§ **DIRECTIONS FOR THIS TASK**: Repeat every entry in the listing below, exactly.

── DATA EXCERPTS ──

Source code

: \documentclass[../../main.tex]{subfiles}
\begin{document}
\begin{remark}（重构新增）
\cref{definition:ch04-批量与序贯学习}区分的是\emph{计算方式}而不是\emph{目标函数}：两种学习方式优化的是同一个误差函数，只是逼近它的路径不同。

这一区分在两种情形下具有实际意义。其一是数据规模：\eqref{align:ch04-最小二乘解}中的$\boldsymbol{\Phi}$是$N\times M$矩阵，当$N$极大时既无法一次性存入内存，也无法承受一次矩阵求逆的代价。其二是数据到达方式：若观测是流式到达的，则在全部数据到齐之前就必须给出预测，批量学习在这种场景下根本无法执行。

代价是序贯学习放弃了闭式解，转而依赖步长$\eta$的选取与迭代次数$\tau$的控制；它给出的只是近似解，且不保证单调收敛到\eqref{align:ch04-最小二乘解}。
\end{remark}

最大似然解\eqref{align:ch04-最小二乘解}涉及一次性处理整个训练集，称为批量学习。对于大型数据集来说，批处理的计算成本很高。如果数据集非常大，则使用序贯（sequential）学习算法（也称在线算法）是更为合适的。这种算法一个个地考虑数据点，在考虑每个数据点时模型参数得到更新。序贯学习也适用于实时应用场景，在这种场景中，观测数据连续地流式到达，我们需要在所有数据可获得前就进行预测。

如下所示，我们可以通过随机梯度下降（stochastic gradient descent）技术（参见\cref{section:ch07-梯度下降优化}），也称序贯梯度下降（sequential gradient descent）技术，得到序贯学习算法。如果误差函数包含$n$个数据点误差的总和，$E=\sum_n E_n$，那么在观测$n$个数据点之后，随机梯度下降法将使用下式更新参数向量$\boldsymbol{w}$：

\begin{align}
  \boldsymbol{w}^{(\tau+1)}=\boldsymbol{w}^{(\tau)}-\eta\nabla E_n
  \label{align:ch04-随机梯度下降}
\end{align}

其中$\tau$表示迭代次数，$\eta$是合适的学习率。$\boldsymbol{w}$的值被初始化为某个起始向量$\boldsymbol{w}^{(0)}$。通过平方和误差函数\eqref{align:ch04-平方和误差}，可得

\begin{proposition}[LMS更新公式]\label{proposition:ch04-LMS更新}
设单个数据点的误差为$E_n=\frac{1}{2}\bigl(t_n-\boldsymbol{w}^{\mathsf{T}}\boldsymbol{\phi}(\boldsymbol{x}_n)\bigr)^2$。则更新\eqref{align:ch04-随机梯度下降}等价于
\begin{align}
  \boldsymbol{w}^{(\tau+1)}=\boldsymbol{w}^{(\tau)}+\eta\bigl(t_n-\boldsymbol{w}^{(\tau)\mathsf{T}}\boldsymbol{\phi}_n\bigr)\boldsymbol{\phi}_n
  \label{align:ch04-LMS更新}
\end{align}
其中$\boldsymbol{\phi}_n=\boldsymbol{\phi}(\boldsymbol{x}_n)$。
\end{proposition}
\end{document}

───

§ **YOUR RESPONSE**:
Source code

: \documentclass[../../main.tex]{subfiles}
\begin{document}
\begin{remark}（重构新增）
\cref{definition:ch04-批量与序贯学习}区分的是\emph{计算方式}而不是\emph{目标函数}：两种学习方式优化的是同一个误差函数，只是逼近它的路径不同。

这一区分在两种情形下具有实际意义。其一是数据规模：\eqref{align:ch04-最小二乘解}中的$\boldsymbol{\Phi}$是$N\times M$矩阵，当$N$极大时既无法一次性存入内存，也无法承受一次矩阵求逆的代价。其二是数据到达方式：若观测是流式到达的，则在全部数据到齐之前就必须给出预测，批量学习在这种场景下根本无法执行。

代价是序贯学习放弃了闭式解，转而依赖步长$\eta$的选取与迭代次数$\tau$的控制；它给出的只是近似解，且不保证单调收敛到\eqref{align:ch04-最小二乘解}。
\end{remark}

最大似然解\eqref{align:ch04-最小二乘解}涉及一次性处理整个训练集，称为批量学习。对于大型数据集来说，批处理的计算成本很高。如果数据集非常大，则使用序贯（sequential）学习算法（也称在线算法）是更为合适的。这种算法一个个地考虑数据点，在考虑每个数据点时模型参数得到更新。序贯学习也适用于实时应用场景，在这种场景中，观测数据连续地流式到达，我们需要在所有数据可获得前就进行预测。

如下所示，我们可以通过随机梯度下降（stochastic gradient descent）技术（参见\cref{section:ch07-梯度下降优化}），也称序贯梯度下降（sequential gradient descent）技术，得到序贯学习算法。如果误差函数包含$n$个数据点误差的总和，$E=\sum_n E_n$，那么在观测$n$个数据点之后，随机梯度下降法将使用下式更新参数向量$\boldsymbol{w}$：

\begin{align}
  \boldsymbol{w}^{(\tau+1)}=\boldsymbol{w}^{(\tau)}-\eta\nabla E_n
  \label{align:ch04-随机梯度下降}
\end{align}

其中$\tau$表示迭代次数，$\eta$是合适的学习率。$\boldsymbol{w}$的值被初始化为某个起始向量$\boldsymbol{w}^{(0)}$。通过平方和误差函数\eqref{align:ch04-平方和误差}，可得

\begin{proposition}[LMS更新公式]\label{proposition:ch04-LMS更新}
设单个数据点的误差为$E_n=\frac{1}{2}\bigl(t_n-\boldsymbol{w}^{\mathsf{T}}\boldsymbol{\phi}(\boldsymbol{x}_n)\bigr)^2$。则更新\eqref{align:ch04-随机梯度下降}等价于
\begin{align}
  \boldsymbol{w}^{(\tau+1)}=\boldsymbol{w}^{(\tau)}+\eta\bigl(t_n-\boldsymbol{w}^{(\tau)\mathsf{T}}\boldsymbol{\phi}_n\bigr)\boldsymbol{\phi}_n
  \label{align:ch04-LMS更新}
\end{align}
其中$\boldsymbol{\phi}_n=\boldsymbol{\phi}(\boldsymbol{x}_n)$。
\end{proposition}
\end{document}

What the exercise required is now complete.